SS: Tell us three things about yourself that would surprise your readers.
1. I have five children, all serving the Lord, some in ministry and one in heaven.
2. I’ve been a published writer since I was in my teens. Although I didn’t write every day, I made time to write. I am a retired journalist (The Pueblo Chieftain in Colorado). I still write for Christian publications and most recently began writing devotions for a teen devotional magazine.
3. I didn’t meet another free lance writer until I had been writing for many years.
SS: Favorite TV shows?
Old ones without bad language or sex scenes, and the type of people who pray before meals and attend church. The Lord told Ezekiel to “go throughout the city of Jerusalem and put a mark on the foreheads of those who grieve and lament over all the detestable things that are done in it.” Those with a mark were spared from God’s judgment. (Ezekiel 9:5—11).
SS: Anything special you eat or drink while you’re writing?

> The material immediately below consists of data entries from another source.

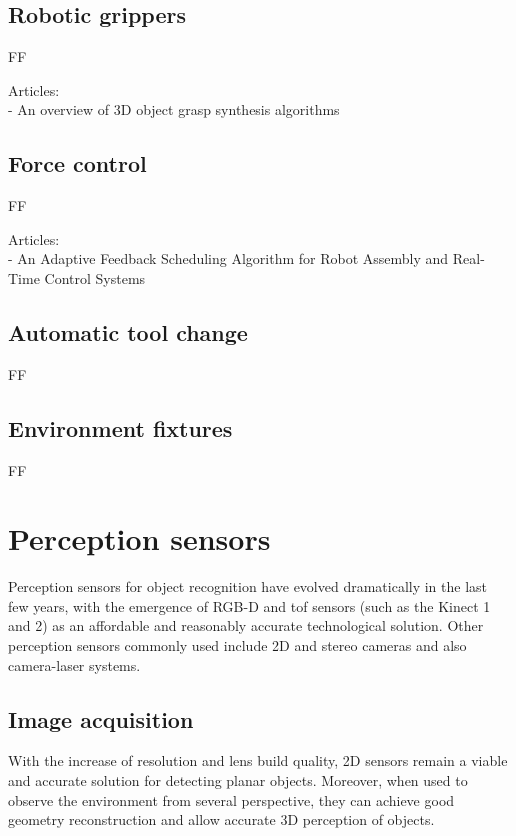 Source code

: \subsection{Robotic grippers}

FF

Articles:\\
- An overview of 3D object grasp synthesis algorithms



\subsection{Force control}

FF

Articles:\\
- An Adaptive Feedback Scheduling Algorithm for Robot Assembly and Real-Time Control Systems


\subsection{Automatic tool change}

FF


\subsection{Environment fixtures}

FF


\section{Perception sensors}

Perception sensors for object recognition have evolved dramatically in the last few years, with the emergence of RGB-D and \gls{tof} sensors (such as the Kinect 1 and 2) as an affordable and reasonably accurate technological solution. Other perception sensors commonly used include 2D and stereo cameras and also camera-laser systems.


\subsection{Image acquisition}\label{sec:image-acquisition}

With the increase of resolution and lens build quality, 2D sensors remain a viable and accurate solution for detecting planar objects. Moreover, when used to observe the environment from several perspective, they can achieve good geometry reconstruction and allow accurate 3D perception of objects.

Because I suffer from dry mouth, sometimes I eat a Popsicle.
SS: How do you celebrate after completing a book?
With a sigh of relief, and enough joy to start another project.
SS: Where can readers find you on the Internet?
Amazon Ada Brownell author page: https://www.amazon.com/author/adabrownell
Read the first chapter of The Lady Fugitive here: http://ow.ly/CHtxB
SS: Anything else you’d like to share with us?
IN ADDITION TO The Lady Fugitive, I have these other books: Imagine the Future You, a youth Bible study; Joe the Dreamer: The Castle and the Catapult; Swallowed by Life: Mysteries of Death, Resurrection and the Eternal; and Confessions of a Pentecostal, out of print but released in 2012 for Kindle. All the books are available in paper or for Kindle. Imagine the Future You audiobook is available at www.Audible.com Free book with new Audible membership.
Thanks for inviting me to be your guest!